Exercise prompt: Working from the line that contains "thermal field and" down to the last line below, repeat each line exactly.

Records for the task:
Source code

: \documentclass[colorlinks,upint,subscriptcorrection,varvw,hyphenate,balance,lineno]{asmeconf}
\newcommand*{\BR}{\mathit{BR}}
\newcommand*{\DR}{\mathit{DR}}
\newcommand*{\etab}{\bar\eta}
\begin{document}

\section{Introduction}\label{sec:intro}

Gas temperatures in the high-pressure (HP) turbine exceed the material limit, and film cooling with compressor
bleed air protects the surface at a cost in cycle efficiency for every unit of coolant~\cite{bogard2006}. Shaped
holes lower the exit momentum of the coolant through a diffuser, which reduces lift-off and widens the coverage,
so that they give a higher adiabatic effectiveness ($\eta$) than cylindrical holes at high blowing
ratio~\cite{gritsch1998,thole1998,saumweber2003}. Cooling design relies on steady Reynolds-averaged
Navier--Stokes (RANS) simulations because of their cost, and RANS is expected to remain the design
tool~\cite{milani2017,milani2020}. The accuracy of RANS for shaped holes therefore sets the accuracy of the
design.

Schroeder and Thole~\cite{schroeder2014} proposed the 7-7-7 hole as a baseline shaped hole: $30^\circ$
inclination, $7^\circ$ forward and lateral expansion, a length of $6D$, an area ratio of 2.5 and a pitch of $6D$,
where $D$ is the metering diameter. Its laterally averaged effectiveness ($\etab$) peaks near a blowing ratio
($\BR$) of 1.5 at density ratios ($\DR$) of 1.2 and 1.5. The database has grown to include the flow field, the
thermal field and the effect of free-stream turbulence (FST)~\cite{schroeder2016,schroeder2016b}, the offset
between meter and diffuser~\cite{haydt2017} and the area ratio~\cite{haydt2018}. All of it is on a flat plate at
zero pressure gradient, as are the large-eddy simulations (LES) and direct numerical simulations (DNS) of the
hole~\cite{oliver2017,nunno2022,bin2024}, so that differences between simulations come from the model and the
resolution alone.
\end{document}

Output for this task:
thermal field and the effect of free-stream turbulence (FST)~\cite{schroeder2016,schroeder2016b}, the offset
between meter and diffuser~\cite{haydt2017} and the area ratio~\cite{haydt2018}. All of it is on a flat plate at
zero pressure gradient, as are the large-eddy simulations (LES) and direct numerical simulations (DNS) of the
hole~\cite{oliver2017,nunno2022,bin2024}, so that differences between simulations come from the model and the
resolution alone.
\end{document}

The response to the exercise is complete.